The credit prospects for the 11 sectors that Scope has covered in this year’s corporate outlook pan out as follows:
- Stable: automotive, construction, pharmaceuticals, retail, telecommunication services
- Positive: oil & gas, utilities
- Negative: real estate, consumer products, chemicals, business services
European corporates outlook for 2024 for 11 core sectors, with direction of key trends
Source: Scope Ratings
Inventory overhang clouds chemicals sector outlook amid high energy costs, weak growth
Among the multiple trends across the sectors, one of the most important is weak demand for industrial goods, notably chemicals, as customers only slowly replenish stock that they had built up during pandemic and were able to run down in the immediate aftermath.
Overall economic growth also remains sluggish. “We expect a gradual upturn in economic activity from the middle of 2024 as the global economy heads for a soft landing this year: 1.1% GDP growth in the euro area, 2.2% in the US and 4.4% in China,” says Tölke. See Scope’s Sovereign Outlook 2024 for more detailed forecasts. Consumer and industrial confidence indicators – while having gradually improved lately – are still well below long-term averages.
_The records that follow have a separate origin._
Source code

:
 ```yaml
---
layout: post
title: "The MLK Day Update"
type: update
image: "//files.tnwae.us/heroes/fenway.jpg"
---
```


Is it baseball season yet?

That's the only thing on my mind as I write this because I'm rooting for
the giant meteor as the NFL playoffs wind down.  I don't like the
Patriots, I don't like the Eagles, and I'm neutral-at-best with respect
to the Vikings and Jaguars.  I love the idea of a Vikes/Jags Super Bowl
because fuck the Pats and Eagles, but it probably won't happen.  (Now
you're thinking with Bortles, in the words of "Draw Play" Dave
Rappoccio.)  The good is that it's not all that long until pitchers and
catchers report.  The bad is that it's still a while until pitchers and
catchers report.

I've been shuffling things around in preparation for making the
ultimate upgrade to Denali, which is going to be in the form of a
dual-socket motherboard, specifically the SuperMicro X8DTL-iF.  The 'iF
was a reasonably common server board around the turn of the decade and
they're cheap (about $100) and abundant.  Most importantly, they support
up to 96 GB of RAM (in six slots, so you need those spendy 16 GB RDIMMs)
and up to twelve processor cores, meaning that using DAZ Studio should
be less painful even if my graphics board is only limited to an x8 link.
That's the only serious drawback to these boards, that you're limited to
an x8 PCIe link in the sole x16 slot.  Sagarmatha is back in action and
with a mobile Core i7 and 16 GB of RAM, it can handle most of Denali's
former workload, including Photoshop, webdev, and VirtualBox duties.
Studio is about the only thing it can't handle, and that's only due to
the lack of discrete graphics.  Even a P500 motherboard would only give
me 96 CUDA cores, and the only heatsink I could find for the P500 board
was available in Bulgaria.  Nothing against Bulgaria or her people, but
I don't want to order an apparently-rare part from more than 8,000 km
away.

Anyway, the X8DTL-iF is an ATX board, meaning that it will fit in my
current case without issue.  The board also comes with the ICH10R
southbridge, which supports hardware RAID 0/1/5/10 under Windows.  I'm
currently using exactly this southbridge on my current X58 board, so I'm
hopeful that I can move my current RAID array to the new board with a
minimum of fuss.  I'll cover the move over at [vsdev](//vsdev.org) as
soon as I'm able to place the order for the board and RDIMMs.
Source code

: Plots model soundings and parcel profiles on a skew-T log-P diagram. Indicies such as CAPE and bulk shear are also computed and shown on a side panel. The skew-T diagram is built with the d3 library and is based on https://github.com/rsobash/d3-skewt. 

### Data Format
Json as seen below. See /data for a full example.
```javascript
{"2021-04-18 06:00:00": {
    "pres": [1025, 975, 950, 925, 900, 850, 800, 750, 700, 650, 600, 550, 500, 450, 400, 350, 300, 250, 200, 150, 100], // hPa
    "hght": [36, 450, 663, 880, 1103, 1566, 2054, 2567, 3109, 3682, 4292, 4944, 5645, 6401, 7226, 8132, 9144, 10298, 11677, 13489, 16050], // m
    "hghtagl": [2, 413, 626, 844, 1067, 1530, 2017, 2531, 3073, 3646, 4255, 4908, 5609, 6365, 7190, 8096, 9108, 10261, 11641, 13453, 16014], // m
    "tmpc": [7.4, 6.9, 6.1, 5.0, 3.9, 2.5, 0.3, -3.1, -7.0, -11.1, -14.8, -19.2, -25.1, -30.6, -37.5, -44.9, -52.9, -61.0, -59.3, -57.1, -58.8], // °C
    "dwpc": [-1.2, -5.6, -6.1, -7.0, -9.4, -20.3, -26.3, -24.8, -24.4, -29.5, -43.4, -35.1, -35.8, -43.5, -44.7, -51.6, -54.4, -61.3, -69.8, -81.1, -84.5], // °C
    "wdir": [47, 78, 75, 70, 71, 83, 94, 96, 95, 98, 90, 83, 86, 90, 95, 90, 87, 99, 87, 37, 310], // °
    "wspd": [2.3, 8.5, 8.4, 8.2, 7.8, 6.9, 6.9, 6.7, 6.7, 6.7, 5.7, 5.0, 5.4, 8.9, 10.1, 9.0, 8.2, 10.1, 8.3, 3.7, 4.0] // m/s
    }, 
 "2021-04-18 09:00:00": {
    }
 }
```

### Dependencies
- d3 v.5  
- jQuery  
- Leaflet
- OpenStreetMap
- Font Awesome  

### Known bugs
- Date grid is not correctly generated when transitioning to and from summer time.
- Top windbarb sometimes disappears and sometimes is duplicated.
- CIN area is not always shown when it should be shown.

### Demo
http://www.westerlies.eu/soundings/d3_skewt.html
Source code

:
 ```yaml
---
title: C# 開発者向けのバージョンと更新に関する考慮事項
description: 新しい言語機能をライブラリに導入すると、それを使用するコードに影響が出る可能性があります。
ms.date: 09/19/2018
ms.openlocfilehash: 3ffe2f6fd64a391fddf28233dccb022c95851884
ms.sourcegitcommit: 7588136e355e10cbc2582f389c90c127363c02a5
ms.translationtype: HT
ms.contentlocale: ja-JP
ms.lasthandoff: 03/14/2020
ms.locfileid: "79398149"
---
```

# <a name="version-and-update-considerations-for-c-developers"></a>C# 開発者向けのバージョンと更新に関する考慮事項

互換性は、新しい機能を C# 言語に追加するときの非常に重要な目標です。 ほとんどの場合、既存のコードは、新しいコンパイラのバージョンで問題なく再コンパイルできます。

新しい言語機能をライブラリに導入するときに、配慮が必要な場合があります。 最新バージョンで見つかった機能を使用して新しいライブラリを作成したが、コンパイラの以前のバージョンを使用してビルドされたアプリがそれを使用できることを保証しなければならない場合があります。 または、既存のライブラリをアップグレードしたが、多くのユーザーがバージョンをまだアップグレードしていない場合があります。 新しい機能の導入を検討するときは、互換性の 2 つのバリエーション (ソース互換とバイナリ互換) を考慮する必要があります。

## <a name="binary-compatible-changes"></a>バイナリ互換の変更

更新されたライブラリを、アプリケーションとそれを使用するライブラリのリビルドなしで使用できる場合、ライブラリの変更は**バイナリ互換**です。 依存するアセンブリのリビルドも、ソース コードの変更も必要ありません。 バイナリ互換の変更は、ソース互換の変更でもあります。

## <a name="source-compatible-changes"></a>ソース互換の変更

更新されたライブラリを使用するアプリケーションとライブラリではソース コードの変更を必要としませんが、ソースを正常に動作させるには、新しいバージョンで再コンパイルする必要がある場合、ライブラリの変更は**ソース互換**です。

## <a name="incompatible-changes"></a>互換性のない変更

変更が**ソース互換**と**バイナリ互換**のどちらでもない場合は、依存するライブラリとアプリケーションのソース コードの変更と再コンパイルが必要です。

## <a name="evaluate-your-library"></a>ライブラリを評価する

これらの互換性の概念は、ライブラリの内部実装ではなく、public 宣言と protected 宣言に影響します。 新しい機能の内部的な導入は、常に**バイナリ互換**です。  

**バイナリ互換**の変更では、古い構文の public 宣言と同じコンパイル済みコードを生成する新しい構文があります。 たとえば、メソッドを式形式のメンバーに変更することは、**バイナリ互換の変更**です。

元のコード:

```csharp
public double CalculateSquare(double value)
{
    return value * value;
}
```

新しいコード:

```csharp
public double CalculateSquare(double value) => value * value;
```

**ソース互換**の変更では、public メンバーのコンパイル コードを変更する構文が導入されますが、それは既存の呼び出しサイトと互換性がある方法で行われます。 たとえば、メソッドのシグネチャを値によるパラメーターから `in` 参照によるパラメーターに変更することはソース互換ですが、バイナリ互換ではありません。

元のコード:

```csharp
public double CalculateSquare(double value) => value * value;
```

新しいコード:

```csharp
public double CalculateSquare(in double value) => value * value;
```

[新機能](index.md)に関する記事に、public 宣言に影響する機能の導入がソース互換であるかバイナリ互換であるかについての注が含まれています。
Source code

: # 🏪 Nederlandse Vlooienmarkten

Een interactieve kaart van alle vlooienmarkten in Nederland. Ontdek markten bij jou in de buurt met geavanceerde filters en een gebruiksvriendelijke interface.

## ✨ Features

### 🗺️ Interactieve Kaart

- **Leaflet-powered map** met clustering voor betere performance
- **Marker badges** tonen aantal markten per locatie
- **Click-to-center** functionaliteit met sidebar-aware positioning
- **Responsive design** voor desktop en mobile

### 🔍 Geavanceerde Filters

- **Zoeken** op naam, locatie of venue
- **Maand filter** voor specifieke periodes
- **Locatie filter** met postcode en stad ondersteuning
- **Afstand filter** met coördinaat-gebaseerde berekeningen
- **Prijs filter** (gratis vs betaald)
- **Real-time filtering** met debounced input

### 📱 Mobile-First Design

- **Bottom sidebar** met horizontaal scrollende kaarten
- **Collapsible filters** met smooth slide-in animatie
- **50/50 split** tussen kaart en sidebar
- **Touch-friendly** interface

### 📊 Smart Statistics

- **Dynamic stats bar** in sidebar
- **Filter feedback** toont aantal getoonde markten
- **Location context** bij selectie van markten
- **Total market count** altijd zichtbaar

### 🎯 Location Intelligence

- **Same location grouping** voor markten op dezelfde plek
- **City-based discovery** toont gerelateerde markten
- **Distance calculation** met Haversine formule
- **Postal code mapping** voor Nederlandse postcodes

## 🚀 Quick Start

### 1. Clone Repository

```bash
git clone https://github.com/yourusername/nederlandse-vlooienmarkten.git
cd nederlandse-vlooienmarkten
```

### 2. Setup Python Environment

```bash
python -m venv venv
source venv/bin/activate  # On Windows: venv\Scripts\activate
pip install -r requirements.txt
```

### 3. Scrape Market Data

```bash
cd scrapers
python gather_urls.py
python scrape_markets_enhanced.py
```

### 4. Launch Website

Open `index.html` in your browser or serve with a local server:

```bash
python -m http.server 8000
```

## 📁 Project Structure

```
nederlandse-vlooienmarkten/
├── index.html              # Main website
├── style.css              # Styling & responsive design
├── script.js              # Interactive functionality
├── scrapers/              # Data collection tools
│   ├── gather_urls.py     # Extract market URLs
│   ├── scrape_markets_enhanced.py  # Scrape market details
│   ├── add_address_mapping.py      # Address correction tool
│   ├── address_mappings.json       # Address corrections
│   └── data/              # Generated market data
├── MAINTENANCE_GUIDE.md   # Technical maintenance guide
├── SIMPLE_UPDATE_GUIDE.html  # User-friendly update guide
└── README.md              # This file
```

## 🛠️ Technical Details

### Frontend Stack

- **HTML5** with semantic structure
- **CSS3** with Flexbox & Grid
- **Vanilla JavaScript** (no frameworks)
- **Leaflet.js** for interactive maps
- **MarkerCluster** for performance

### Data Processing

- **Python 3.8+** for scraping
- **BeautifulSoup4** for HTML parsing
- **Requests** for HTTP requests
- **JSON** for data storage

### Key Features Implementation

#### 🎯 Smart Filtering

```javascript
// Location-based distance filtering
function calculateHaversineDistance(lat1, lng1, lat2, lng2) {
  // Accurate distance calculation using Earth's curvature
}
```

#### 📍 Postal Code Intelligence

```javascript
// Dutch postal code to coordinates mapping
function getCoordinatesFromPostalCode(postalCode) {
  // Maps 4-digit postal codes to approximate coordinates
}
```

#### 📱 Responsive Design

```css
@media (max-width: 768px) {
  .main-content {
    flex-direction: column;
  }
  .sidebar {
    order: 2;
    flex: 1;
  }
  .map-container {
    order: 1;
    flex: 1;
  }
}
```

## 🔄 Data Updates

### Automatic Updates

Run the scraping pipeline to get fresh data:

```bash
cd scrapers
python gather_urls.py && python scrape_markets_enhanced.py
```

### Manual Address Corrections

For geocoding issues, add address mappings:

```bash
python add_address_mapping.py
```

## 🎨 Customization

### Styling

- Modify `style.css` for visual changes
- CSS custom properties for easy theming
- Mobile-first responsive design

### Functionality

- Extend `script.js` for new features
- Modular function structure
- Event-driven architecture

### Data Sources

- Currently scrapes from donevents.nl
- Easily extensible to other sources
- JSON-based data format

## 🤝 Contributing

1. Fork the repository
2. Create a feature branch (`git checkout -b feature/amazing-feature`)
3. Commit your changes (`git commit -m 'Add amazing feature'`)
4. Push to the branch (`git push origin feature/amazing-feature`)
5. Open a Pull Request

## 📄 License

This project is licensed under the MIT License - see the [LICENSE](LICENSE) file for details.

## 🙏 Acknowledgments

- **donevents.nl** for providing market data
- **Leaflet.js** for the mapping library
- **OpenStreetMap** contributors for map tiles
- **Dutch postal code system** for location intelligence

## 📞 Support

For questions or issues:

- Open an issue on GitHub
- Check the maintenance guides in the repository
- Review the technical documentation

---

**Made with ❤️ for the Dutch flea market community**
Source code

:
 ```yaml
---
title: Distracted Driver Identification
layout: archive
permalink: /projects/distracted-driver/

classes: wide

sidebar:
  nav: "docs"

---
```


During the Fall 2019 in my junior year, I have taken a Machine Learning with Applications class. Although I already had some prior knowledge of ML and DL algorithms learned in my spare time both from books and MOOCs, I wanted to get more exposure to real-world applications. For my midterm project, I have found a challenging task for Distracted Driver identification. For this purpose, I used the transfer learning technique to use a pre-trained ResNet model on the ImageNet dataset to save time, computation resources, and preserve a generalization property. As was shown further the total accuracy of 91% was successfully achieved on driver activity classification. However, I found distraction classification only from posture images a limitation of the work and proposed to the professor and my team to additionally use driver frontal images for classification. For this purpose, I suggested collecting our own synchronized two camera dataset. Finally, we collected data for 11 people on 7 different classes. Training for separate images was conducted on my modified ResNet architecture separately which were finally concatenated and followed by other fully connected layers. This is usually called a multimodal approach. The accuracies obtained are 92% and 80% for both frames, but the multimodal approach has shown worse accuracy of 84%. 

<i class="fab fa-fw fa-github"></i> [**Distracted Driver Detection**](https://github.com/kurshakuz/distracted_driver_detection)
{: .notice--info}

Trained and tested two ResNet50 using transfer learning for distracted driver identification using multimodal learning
“The prevailing combination of inflation – energy prices remain elevated, wages are rising – and significantly increased funding costs remain a drag on corporate performance particularly in some parts of Europe such as in Germany,” says Tölke.
While inflation has come down from its peaks over recent quarters, a return to significantly lower levels will take time and remains vulnerable to further supply-side shocks.
Financing conditions remain tight particularly for non-IG companies
“Funding costs have risen significantly in 2023 and now are likely to remain about twice as high as before monetary tightening began in the aftermath of the pandemic. Access to refinancing has become significantly restricted, especially for companies without investment grade (IG) credit ratings, mirroring banks’ greater reluctance to extend credit, with alternative lenders unlikely to fully plug the gap,” says Tölke. The problem is particularly acute for much of the real estate sector.
Refinancing requirements are high. European-based issuers’ bond refinancing volumes are running at about EUR 500bn a year in 2025 and 2026, significantly higher than the 2019-2022 average.
Corporate capital expenditure is likely to stabilise this year compared with 2023 considering the continued squeeze on cash flow particularly for companies unable to translate higher operating and funding costs into higher selling prices. Levels of working capital should also remain stable. Pressure on cash flow will also constrain any increase in discretionary spending on shareholder remuneration and mergers and acquisitions.